Professor
Jason Bintz
Office: Paine 209A
Office Hours: MWF 2:00-4:30
E-Mail: jason.bintz@houghton.edu
https://jasonbintz.rbind.io
Contents
Course Description
Textbook
Calculator/Software
Course Outcomes
Exams
Homework
Homework Guidelines
Participation
Grading
Academic Honesty
Accomodations
Resources
Time Commitment
Course Description
This is a first course in ordinary differential equations. Liberal Arts.
Textbook
Ordinary Differential Equations: From Calculus to Dynamical Systems, Virginia Noonburg, MAA Textbook Series
Calculator/Software
In class, we will sometimes use Desmos, an online graphing calculator. Sometimes a calculator (TI-83, 84 or similar) may be useful, but you may not use a CAS (TI-89/Inspire or similar) or cell-phone. We will also use scientific software (DFIELD, PPLANE, and R) in this course. You can download the jar files for DFIELD and PPLANE by going to http:// math.rice.edu/~dfield/ and navigating to the java versions from there.
Course Outcomes
The successful student will:
- understand the terminology relevant to ordinary differential equations (ODEs)

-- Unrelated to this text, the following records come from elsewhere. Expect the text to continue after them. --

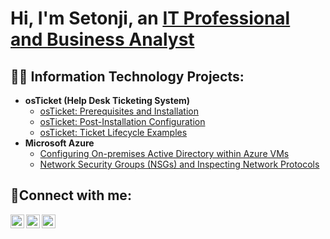 <h1>Hi, I'm Setonji, an <a href="https://linkedin.com/in/soa47">IT Professional and Business Analyst</a></h1>

<h2>👨‍💻 Information Technology Projects:</h2>

- <b>osTicket (Help Desk Ticketing System)</b>
  - [osTicket: Prerequisites and Installation](https://github.com/sethonji/osticket-prereqs)
  - [osTicket: Post-Installation Configuration](https://github.com/sethonji/post-install-config)
  - [osTicket: Ticket Lifecycle Examples](https://github.com/sethonji/ticket-lifecycle)
- <b>Microsoft Azure</b>
  - [Configuring On-premises Active Directory within Azure VMs](https://github.com/sethonji/configure-ad)
  - [Network Security Groups (NSGs) and Inspecting Network Protocols](https://github.com/sethonji/azure-network-protocols)

<h2>🤳Connect with me:</h2>

[<img align="left" alt="Josh | Twitter" width="22px" src="https://cdn.jsdelivr.net/npm/simple-icons@v3/icons/twitter.svg" />][twitter]
[<img align="left" alt="Josh | LinkedIn" width="22px" src="https://cdn.jsdelivr.net/npm/simple-icons@v3/icons/linkedin.svg" />][linkedin]
[<img align="left" alt="Josh | Instagram" width="22px" src="https://cdn.jsdelivr.net/npm/simple-icons@v3/icons/instagram.svg" />][instagram]

[twitter]: https://twitter.com/Seth_TSR
[instagram]: https://www.instagram.com/seth.pixel
[linkedin]: https://linkedin.com/in/soa47
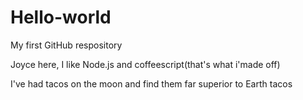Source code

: # Hello-world
My first GitHub respository 

Joyce here, I like Node.js and coffeescript(that's what i'made off)

I've had tacos on the moon and find them far superior to Earth tacos 
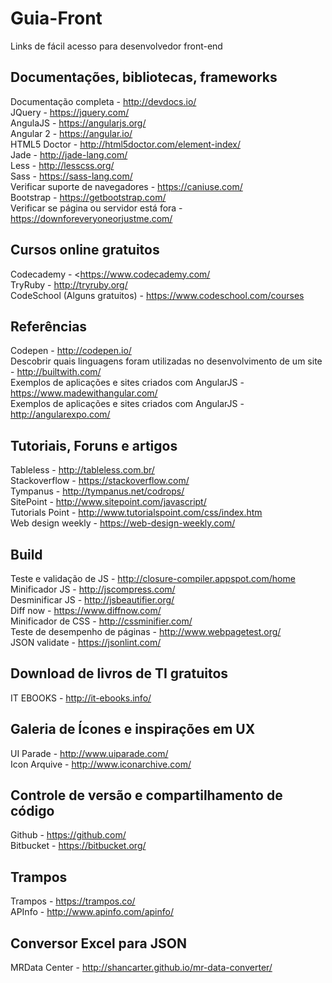 # Guia-Front
Links de fácil acesso para desenvolvedor front-end

## Documentações, bibliotecas, frameworks

Documentação completa - <http://devdocs.io/>  
JQuery - <https://jquery.com/>  
AngulaJS - <https://angularjs.org/>  
Angular 2 - <https://angular.io/>  
HTML5 Doctor - <http://html5doctor.com/element-index/>  
Jade - <http://jade-lang.com/>  
Less - <http://lesscss.org/>  
Sass - <https://sass-lang.com/>  
Verificar suporte de navegadores - <https://caniuse.com/>  
Bootstrap - <https://getbootstrap.com/>  
Verificar se página ou servidor está fora - <https://downforeveryoneorjustme.com/>  

## Cursos online gratuitos  

Codecademy - <https://www.codecademy.com/  
TryRuby - http://tryruby.org/  
CodeSchool (Alguns gratuitos) - https://www.codeschool.com/courses  

## Referências  

Codepen - http://codepen.io/  
Descobrir quais linguagens foram utilizadas no desenvolvimento de um site - http://builtwith.com/  
Exemplos de aplicações e sites criados com AngularJS - https://www.madewithangular.com/  
Exemplos de aplicações e sites criados com AngularJS - http://angularexpo.com/  

## Tutoriais, Foruns e artigos  

Tableless - http://tableless.com.br/  
Stackoverflow - https://stackoverflow.com/  
Tympanus - http://tympanus.net/codrops/  
SitePoint - http://www.sitepoint.com/javascript/  
Tutorials Point - http://www.tutorialspoint.com/css/index.htm  
Web design weekly - https://web-design-weekly.com/  

## Build

Teste e validação de JS - http://closure-compiler.appspot.com/home
Minificador JS - http://jscompress.com/  
Desminificar JS - http://jsbeautifier.org/  
Diff now - https://www.diffnow.com/  
Minificador de CSS - http://cssminifier.com/  
Teste de desempenho de páginas - http://www.webpagetest.org/  
JSON validate - https://jsonlint.com/

## Download de livros de TI gratuitos

IT EBOOKS - http://it-ebooks.info/  

## Galeria de Ícones e inspirações em UX

UI Parade - http://www.uiparade.com/  
Icon Arquive - 	http://www.iconarchive.com/  

## Controle de versão e compartilhamento de código

Github - https://github.com/  
Bitbucket - https://bitbucket.org/  

## Trampos

Trampos - https://trampos.co/  
APInfo - http://www.apinfo.com/apinfo/  

## Conversor Excel para JSON  

MRData Center - 	http://shancarter.github.io/mr-data-converter/












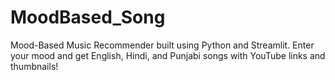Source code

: # MoodBased_Song
Mood-Based Music Recommender built using Python and Streamlit. Enter your mood and get English, Hindi, and Punjabi songs with YouTube links and thumbnails!
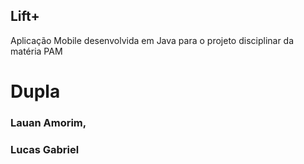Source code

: ## Lift+  
Aplicação Mobile desenvolvida em Java para o projeto disciplinar da matéria PAM
        <div>
        <h1> Dupla </h1>
        <h3> Lauan Amorim, </h3>
        <h3> Lucas Gabriel </h3>
        </div>

      
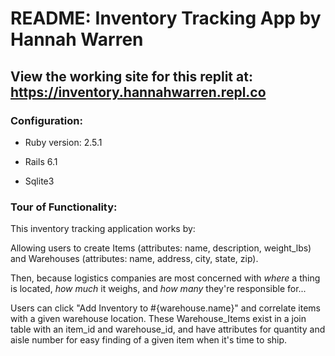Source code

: # README: Inventory Tracking App by Hannah Warren

## View the working site for this replit at: https://inventory.hannahwarren.repl.co

### Configuration:

* Ruby version: 2.5.1
  
* Rails 6.1

* Sqlite3

### Tour of Functionality:

This inventory tracking application works by:

Allowing users to create Items (attributes: name, description, weight_lbs) and Warehouses (attributes: name, address, city, state, zip). 

Then, because logistics companies are most concerned with *where* a thing is located, *how much* it weighs, and *how many* they're responsible for...

Users can click "Add Inventory to #{warehouse.name}" and correlate items with a given warehouse location. These Warehouse_Items exist in a join table with an item_id and warehouse_id, and have attributes for quantity and aisle number for easy finding of a given item when it's time to ship. 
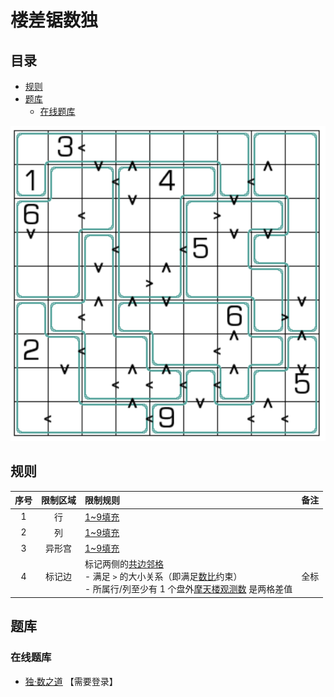 # 楼差锯数独
<!-- START doctoc generated TOC please keep comment here to allow auto update -->
<!-- DON'T EDIT THIS SECTION, INSTEAD RE-RUN doctoc TO UPDATE -->
## 目录

- [规则](#%E8%A7%84%E5%88%99)
- [题库](#%E9%A2%98%E5%BA%93)
  - [在线题库](#%E5%9C%A8%E7%BA%BF%E9%A2%98%E5%BA%93)

<!-- END doctoc generated TOC please keep comment here to allow auto update -->

![题](../../../images/sudoku/楼差锯数独.png)

## 规则

| 序号  | 限制区域 | 限制规则                                                                         | 备注  |
|:---:|:----:|:-----------------------------------------------------------------------------|:----|
|  1  |  行   | [1~9填充]                                                                      |     |
|  2  |  列   | [1~9填充]                                                                      |     |
|  3  | 异形宫  | [1~9填充]                                                                      |     |
|  4  | 标记边  | 标记两侧的[共边邻格]<br/>- 满足 `>` 的大小关系（即满足[数比]约束）<br/>- 所属行/列至少有 1 个盘外[摩天楼观测数] 是两格差值 | 全标  |

## 题库

### 在线题库

- [独·数之道](http://www.sudokufans.org.cn/lx/game.index.php?type=lcj) 【需要登录】

[1~9填充]: ../../../rules.md#1to9填充
[共边邻格]: ../../../rules.md#共边邻格
[数比]: ../../../rules.md#数比
[摩天楼观测数]: ../../../rules.md#摩天楼观测数

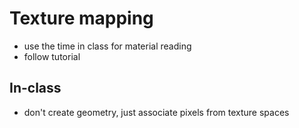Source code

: # Texture mapping
- use the time in class for material reading
- follow tutorial

## In-class
- don't create geometry, just associate pixels from texture spaces

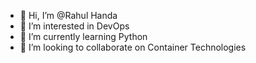 - 👋 Hi, I’m @Rahul Handa
- 👀 I’m interested in DevOps 
- 🌱 I’m currently learning Python 
- 💞️ I’m looking to collaborate on Container Technologies

<!---
rhhanda/rhhanda is a ✨ special ✨ repository because its `README.md` (this file) appears on your GitHub profile.
You can click the Preview link to take a look at your changes.
--->
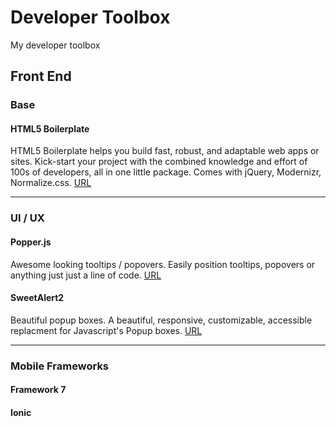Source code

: # Developer Toolbox
My developer toolbox

## Front End

### Base

#### HTML5 Boilerplate
HTML5 Boilerplate helps you build fast, robust, and adaptable web apps or sites. Kick-start your project with the combined knowledge and effort of 100s of developers, all in one little package. Comes with jQuery, Modernizr, Normalize.css.
[URL](https://html5boilerplate.com)

---

### UI / UX

#### Popper.js
Awesome looking tooltips / popovers. Easily position tooltips, popovers or anything just just a line of code.
[URL](https://popper.js.org)

#### SweetAlert2
Beautiful popup boxes. A beautiful, responsive, customizable, accessible replacment for Javascript's Popup boxes.
[URL](https://sweetalert2.github.io)

---

### Mobile Frameworks

#### Framework 7


#### Ionic




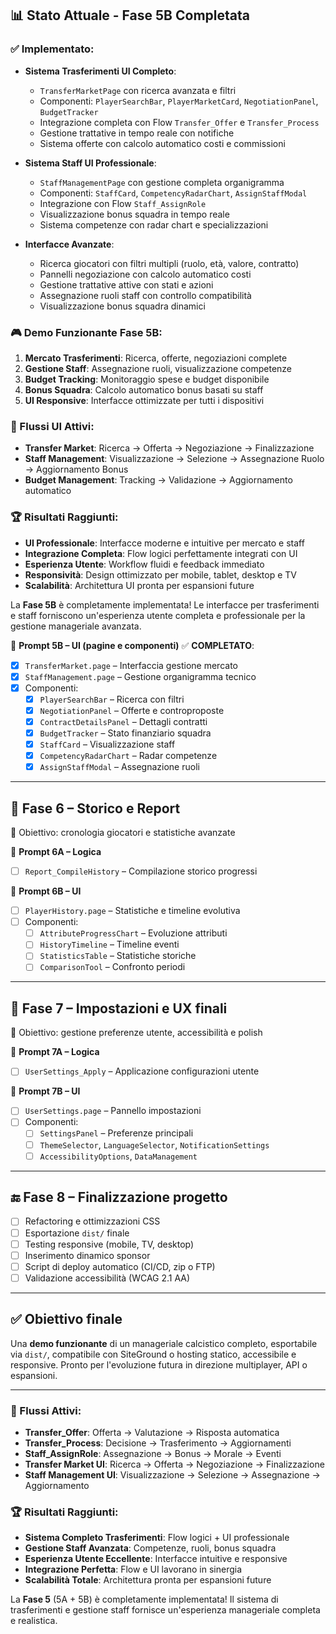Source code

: ## 📊 Stato Attuale - Fase 5B Completata

### ✅ Implementato:
- **Sistema Trasferimenti UI Completo**: 
  - `TransferMarketPage` con ricerca avanzata e filtri
  - Componenti: `PlayerSearchBar`, `PlayerMarketCard`, `NegotiationPanel`, `BudgetTracker`
  - Integrazione completa con Flow `Transfer_Offer` e `Transfer_Process`
  - Gestione trattative in tempo reale con notifiche
  - Sistema offerte con calcolo automatico costi e commissioni

- **Sistema Staff UI Professionale**:
  - `StaffManagementPage` con gestione completa organigramma
  - Componenti: `StaffCard`, `CompetencyRadarChart`, `AssignStaffModal`
  - Integrazione con Flow `Staff_AssignRole`
  - Visualizzazione bonus squadra in tempo reale
  - Sistema competenze con radar chart e specializzazioni

- **Interfacce Avanzate**:
  - Ricerca giocatori con filtri multipli (ruolo, età, valore, contratto)
  - Pannelli negoziazione con calcolo automatico costi
  - Gestione trattative attive con stati e azioni
  - Assegnazione ruoli staff con controllo compatibilità
  - Visualizzazione bonus squadra dinamici

### 🎮 Demo Funzionante Fase 5B:
1. **Mercato Trasferimenti**: Ricerca, offerte, negoziazioni complete
2. **Gestione Staff**: Assegnazione ruoli, visualizzazione competenze
3. **Budget Tracking**: Monitoraggio spese e budget disponibile
4. **Bonus Squadra**: Calcolo automatico bonus basati su staff
5. **UI Responsive**: Interfacce ottimizzate per tutti i dispositivi

### 🔄 Flussi UI Attivi:
- **Transfer Market**: Ricerca → Offerta → Negoziazione → Finalizzazione
- **Staff Management**: Visualizzazione → Selezione → Assegnazione Ruolo → Aggiornamento Bonus
- **Budget Management**: Tracking → Validazione → Aggiornamento automatico

### 🏆 Risultati Raggiunti:
- **UI Professionale**: Interfacce moderne e intuitive per mercato e staff
- **Integrazione Completa**: Flow logici perfettamente integrati con UI
- **Esperienza Utente**: Workflow fluidi e feedback immediato
- **Responsività**: Design ottimizzato per mobile, tablet, desktop e TV
- **Scalabilità**: Architettura UI pronta per espansioni future

La **Fase 5B** è completamente implementata! Le interfacce per trasferimenti e staff forniscono un'esperienza utente completa e professionale per la gestione manageriale avanzata.

🔸 **Prompt 5B – UI (pagine e componenti)** ✅ **COMPLETATO**:
- [x] `TransferMarket.page` – Interfaccia gestione mercato
- [x] `StaffManagement.page` – Gestione organigramma tecnico
- [x] Componenti:
  - [x] `PlayerSearchBar` – Ricerca con filtri
  - [x] `NegotiationPanel` – Offerte e controproposte
  - [x] `ContractDetailsPanel` – Dettagli contratti
  - [x] `BudgetTracker` – Stato finanziario squadra
  - [x] `StaffCard` – Visualizzazione staff
  - [x] `CompetencyRadarChart` – Radar competenze
  - [x] `AssignStaffModal` – Assegnazione ruoli

---

## 🔹 Fase 6 – Storico e Report  
🎯 Obiettivo: cronologia giocatori e statistiche avanzate

🔸 **Prompt 6A – Logica**
- [ ] `Report_CompileHistory` – Compilazione storico progressi

🔸 **Prompt 6B – UI**
- [ ] `PlayerHistory.page` – Statistiche e timeline evolutiva
- [ ] Componenti:
  - [ ] `AttributeProgressChart` – Evoluzione attributi
  - [ ] `HistoryTimeline` – Timeline eventi
  - [ ] `StatisticsTable` – Statistiche storiche
  - [ ] `ComparisonTool` – Confronto periodi

---

## 🔹 Fase 7 – Impostazioni e UX finali  
🎯 Obiettivo: gestione preferenze utente, accessibilità e polish

🔸 **Prompt 7A – Logica**
- [ ] `UserSettings_Apply` – Applicazione configurazioni utente

🔸 **Prompt 7B – UI**
- [ ] `UserSettings.page` – Pannello impostazioni
- [ ] Componenti:
  - [ ] `SettingsPanel` – Preferenze principali
  - [ ] `ThemeSelector`, `LanguageSelector`, `NotificationSettings`
  - [ ] `AccessibilityOptions`, `DataManagement`

---

## 🔚 Fase 8 – Finalizzazione progetto  
- [ ] Refactoring e ottimizzazioni CSS
- [ ] Esportazione `dist/` finale
- [ ] Testing responsive (mobile, TV, desktop)
- [ ] Inserimento dinamico sponsor
- [ ] Script di deploy automatico (CI/CD, zip o FTP)
- [ ] Validazione accessibilità (WCAG 2.1 AA)

---

## ✅ Obiettivo finale

Una **demo funzionante** di un manageriale calcistico completo, esportabile via `dist/`, compatibile con SiteGround o hosting statico, accessibile e responsive. Pronto per l'evoluzione futura in direzione multiplayer, API o espansioni.

---

### 🔄 Flussi Attivi:
- **Transfer_Offer**: Offerta → Valutazione → Risposta automatica
- **Transfer_Process**: Decisione → Trasferimento → Aggiornamenti
- **Staff_AssignRole**: Assegnazione → Bonus → Morale → Eventi
- **Transfer Market UI**: Ricerca → Offerta → Negoziazione → Finalizzazione
- **Staff Management UI**: Visualizzazione → Selezione → Assegnazione → Aggiornamento

### 🏆 Risultati Raggiunti:
- **Sistema Completo Trasferimenti**: Flow logici + UI professionale
- **Gestione Staff Avanzata**: Competenze, ruoli, bonus squadra
- **Esperienza Utente Eccellente**: Interfacce intuitive e responsive
- **Integrazione Perfetta**: Flow e UI lavorano in sinergia
- **Scalabilità Totale**: Architettura pronta per espansioni future

La **Fase 5** (5A + 5B) è completamente implementata! Il sistema di trasferimenti e gestione staff fornisce un'esperienza manageriale completa e realistica.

- explain and demonstrate how ODEs are used to model certain phenomena
- explain and demonstrate when ODEs are appropriate for modeling certain phenomena
- identify and explain the assumptions of an ODE model
- employ analytical, numerical, and qualitative techniques for analyzing first and second order differential equations as well as linear systems
Exams
There will be two exams during the semester as well as a final exam. These may consist of either or both an in-class and take-home component. The in-class component may consist of either or both an individual and group component. Make up exams will only be given in extenuating circumstances; prior arrangements must be made if at all possible. Do not make travel plans that require you to miss a scheduled exam. The final exam is scheduled for Wednesday, December 12 from 8 to 10 a.m. The college final exam schedule can be found here.
Homework
Problem Sets: There will be several problem sets assigned throughout the semester. These will be posted on the course website. You are encouraged to talk to other students and the professor about the problems, but you must write your own solutions and acknowledge your collaborators at the top of your work. Solutions must be clear and neat. Do not make the mistake of thinking that understanding someone else’s solution means that you are able to do the problem yourself! Finding solutions on the internet and/or copying from another student’s work is strictly prohibited.
Homework Guidelines
Homework must be neat–if your homework is illegible, it will not be graded! You must submit a physical copy of your homework–emailed homework will not be accepted! Homework is due at the beginning of class. Late homework will not be accepted. Solutions to homework questions must be clear and your process must be explained. Complete sentences should be used where appropriate.
Participation
You are expected to be present and actively engaged for each class meeting.
Grading
Homework will be worth around 55% of your grade, participation 5%, exams 20%, and the final exam 20%. I reserve the right to change the grading distribution. Final letter grades will be assigned based on the scale below at a minimum (i.e., if you earn a 94% overall in the course, your final grade will be at least an A-):
| A | ≥ 96% | B | 87–91% | C | 74–82% | D | 67–69% |
| A- | 94–95% | B- | 85–86% | C- | 72–73% | D- | 65–66% |
| B+ | 92–93% | C+ | 83–84% | D+ | 70–71% | F | <65% |
Academic Honesty
Students are expected to be familiar with and comply with the college statement on academic honesty found here.
Accomodations
If you have a disability and need accommodations in this course, please discuss it with the Director of the Center for Academic Success and Advising, Ms. Sharon Mulligan. Her office is in the CASA suite (in room 222 in the Chamberlain Center) and the CASA extension is 2610. Please let me know how I can assist you as well.
Resources
Some possible places to find assistance:
- fellow students
- office hours
- the internet; there are several websites with helpful materials for learning differential equations that you are welcome to use for additional explanations, but you may not use the internet for solutions
Time Commitment
In accordance with the guidelines of 2–3 hours of work for each credit hour for a course, the well-prepared student should spend approximately 8–12 hours of work per week beyond the time spent in class. If you find that you are spending significantly more time than this, please let me know so that I can help you be more efficient or adjust the workload. If you are spending less time than this, you may not be investing enough time to learn well.